**Task directions:**
Show every line from the data below that includes "partnercentral".

*** Opening Data extract ***

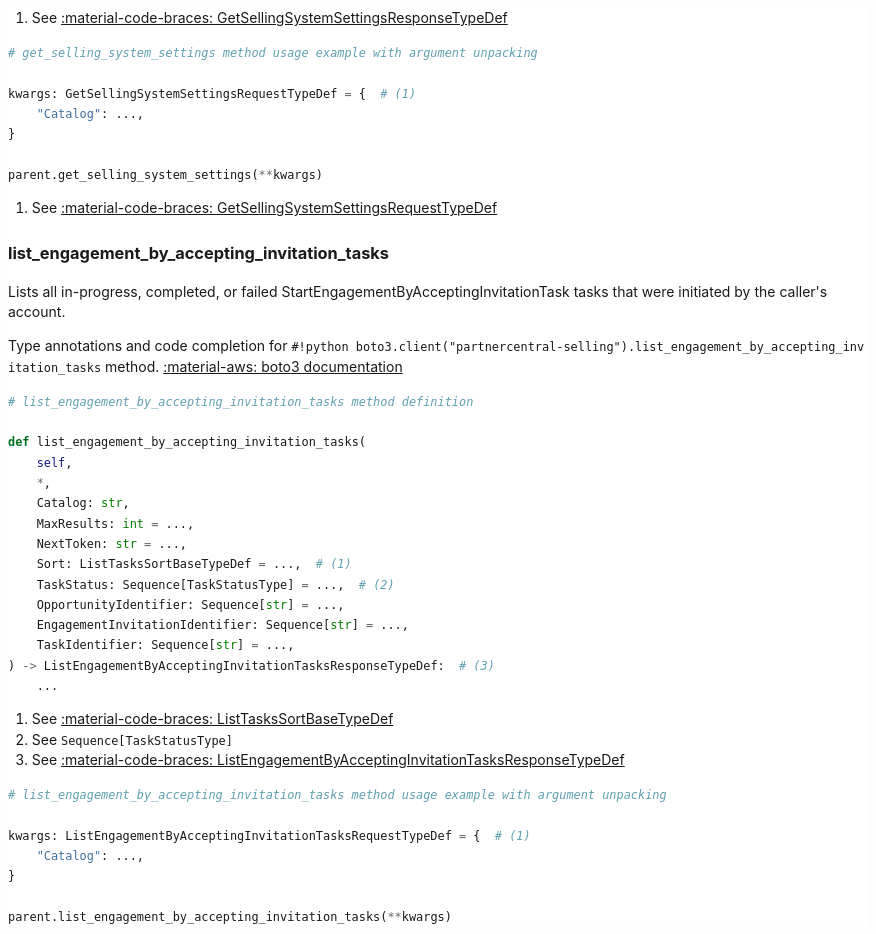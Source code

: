 1. See [:material-code-braces: GetSellingSystemSettingsResponseTypeDef](./type_defs.md#getsellingsystemsettingsresponsetypedef)


```python
# get_selling_system_settings method usage example with argument unpacking

kwargs: GetSellingSystemSettingsRequestTypeDef = {  # (1)
    "Catalog": ...,
}

parent.get_selling_system_settings(**kwargs)
```

1. See [:material-code-braces: GetSellingSystemSettingsRequestTypeDef](./type_defs.md#getsellingsystemsettingsrequesttypedef)

### list\_engagement\_by\_accepting\_invitation\_tasks

Lists all in-progress, completed, or failed
StartEngagementByAcceptingInvitationTask tasks that were initiated by the
caller's account.

Type annotations and code completion for `#!python boto3.client("partnercentral-selling").list_engagement_by_accepting_invitation_tasks` method.
[:material-aws: boto3 documentation](https://boto3.amazonaws.com/v1/documentation/api/latest/reference/services/partnercentral-selling/client/list_engagement_by_accepting_invitation_tasks.html)

```python
# list_engagement_by_accepting_invitation_tasks method definition

def list_engagement_by_accepting_invitation_tasks(
    self,
    *,
    Catalog: str,
    MaxResults: int = ...,
    NextToken: str = ...,
    Sort: ListTasksSortBaseTypeDef = ...,  # (1)
    TaskStatus: Sequence[TaskStatusType] = ...,  # (2)
    OpportunityIdentifier: Sequence[str] = ...,
    EngagementInvitationIdentifier: Sequence[str] = ...,
    TaskIdentifier: Sequence[str] = ...,
) -> ListEngagementByAcceptingInvitationTasksResponseTypeDef:  # (3)
    ...
```

1. See [:material-code-braces: ListTasksSortBaseTypeDef](./type_defs.md#listtaskssortbasetypedef)
2. See `Sequence[TaskStatusType]`
3. See [:material-code-braces: ListEngagementByAcceptingInvitationTasksResponseTypeDef](./type_defs.md#listengagementbyacceptinginvitationtasksresponsetypedef)


```python
# list_engagement_by_accepting_invitation_tasks method usage example with argument unpacking

kwargs: ListEngagementByAcceptingInvitationTasksRequestTypeDef = {  # (1)
    "Catalog": ...,
}

parent.list_engagement_by_accepting_invitation_tasks(**kwargs)
```
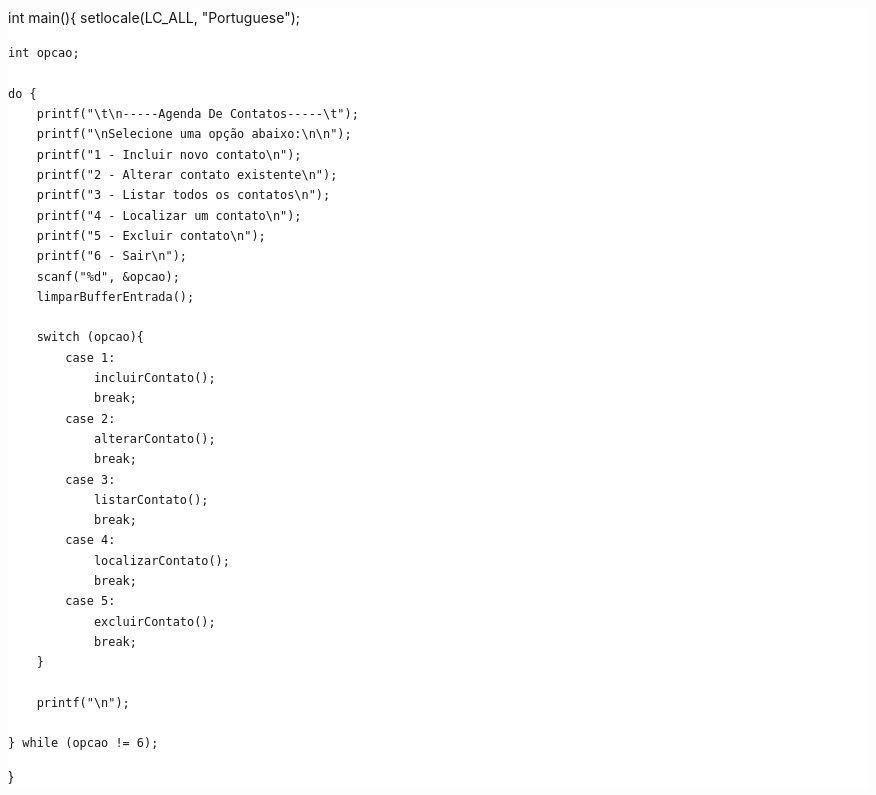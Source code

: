 
int main(){
    setlocale(LC_ALL, "Portuguese");

    int opcao; 

    do {
        printf("\t\n-----Agenda De Contatos-----\t");
        printf("\nSelecione uma opção abaixo:\n\n");
        printf("1 - Incluir novo contato\n");
        printf("2 - Alterar contato existente\n");
        printf("3 - Listar todos os contatos\n");
        printf("4 - Localizar um contato\n");
        printf("5 - Excluir contato\n");
        printf("6 - Sair\n");
        scanf("%d", &opcao);
        limparBufferEntrada();

        switch (opcao){
            case 1:
                incluirContato();
                break;
            case 2:
                alterarContato();
                break;
            case 3:
                listarContato();
                break;
            case 4:
                localizarContato();
                break;
            case 5:
                excluirContato();
                break;
        }
        
        printf("\n");
        
    } while (opcao != 6);
}
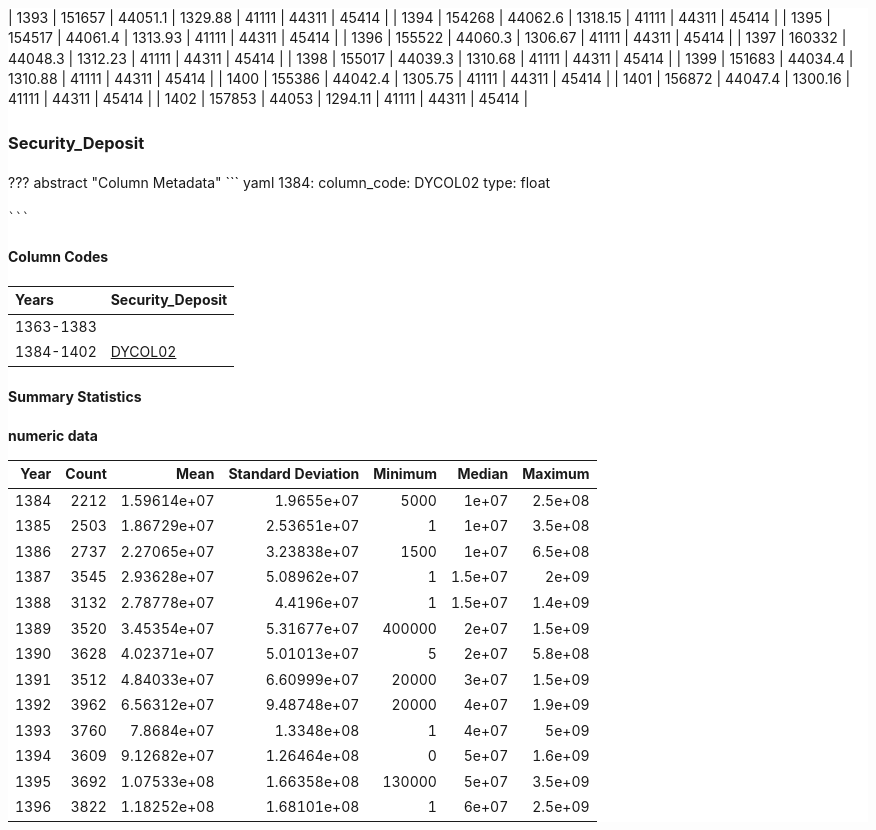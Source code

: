 |   1393 |  151657 | 44051.1 |              1329.88 |     41111 |    44311 |     45414 |
|   1394 |  154268 | 44062.6 |              1318.15 |     41111 |    44311 |     45414 |
|   1395 |  154517 | 44061.4 |              1313.93 |     41111 |    44311 |     45414 |
|   1396 |  155522 | 44060.3 |              1306.67 |     41111 |    44311 |     45414 |
|   1397 |  160332 | 44048.3 |              1312.23 |     41111 |    44311 |     45414 |
|   1398 |  155017 | 44039.3 |              1310.68 |     41111 |    44311 |     45414 |
|   1399 |  151683 | 44034.4 |              1310.88 |     41111 |    44311 |     45414 |
|   1400 |  155386 | 44042.4 |              1305.75 |     41111 |    44311 |     45414 |
|   1401 |  156872 | 44047.4 |              1300.16 |     41111 |    44311 |     45414 |
|   1402 |  157853 | 44053   |              1294.11 |     41111 |    44311 |     45414 |


### Security_Deposit

??? abstract "Column Metadata"
    ``` yaml
    1384:
      column_code: DYCOL02
      type: float
    
    ```
#### Column Codes

| Years     | Security_Deposit                          |
|:----------|:------------------------------------------|
| 1363-1383 |                                           |
| 1384-1402 | [DYCOL02](/HBSIR/tables/raw/home#dycol02) |


#### Summary Statistics

**numeric data**

|   Year |   Count |        Mean |   Standard Deviation |       Minimum |   Median |   Maximum |
|-------:|--------:|------------:|---------------------:|--------------:|---------:|----------:|
|   1384 |    2212 | 1.59614e+07 |          1.9655e+07  |   5000        | 1e+07    |   2.5e+08 |
|   1385 |    2503 | 1.86729e+07 |          2.53651e+07 |      1        | 1e+07    |   3.5e+08 |
|   1386 |    2737 | 2.27065e+07 |          3.23838e+07 |   1500        | 1e+07    |   6.5e+08 |
|   1387 |    3545 | 2.93628e+07 |          5.08962e+07 |      1        | 1.5e+07  |   2e+09   |
|   1388 |    3132 | 2.78778e+07 |          4.4196e+07  |      1        | 1.5e+07  |   1.4e+09 |
|   1389 |    3520 | 3.45354e+07 |          5.31677e+07 | 400000        | 2e+07    |   1.5e+09 |
|   1390 |    3628 | 4.02371e+07 |          5.01013e+07 |      5        | 2e+07    |   5.8e+08 |
|   1391 |    3512 | 4.84033e+07 |          6.60999e+07 |  20000        | 3e+07    |   1.5e+09 |
|   1392 |    3962 | 6.56312e+07 |          9.48748e+07 |  20000        | 4e+07    |   1.9e+09 |
|   1393 |    3760 | 7.8684e+07  |          1.3348e+08  |      1        | 4e+07    |   5e+09   |
|   1394 |    3609 | 9.12682e+07 |          1.26464e+08 |      0        | 5e+07    |   1.6e+09 |
|   1395 |    3692 | 1.07533e+08 |          1.66358e+08 | 130000        | 5e+07    |   3.5e+09 |
|   1396 |    3822 | 1.18252e+08 |          1.68101e+08 |      1        | 6e+07    |   2.5e+09 |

*** Closing Data extract ***

**Response:**
Type annotations and code completion for `#!python boto3.client("partnercentral-selling").list_engagement_by_accepting_invitation_tasks` method.
[:material-aws: boto3 documentation](https://boto3.amazonaws.com/v1/documentation/api/latest/reference/services/partnercentral-selling/client/list_engagement_by_accepting_invitation_tasks.html)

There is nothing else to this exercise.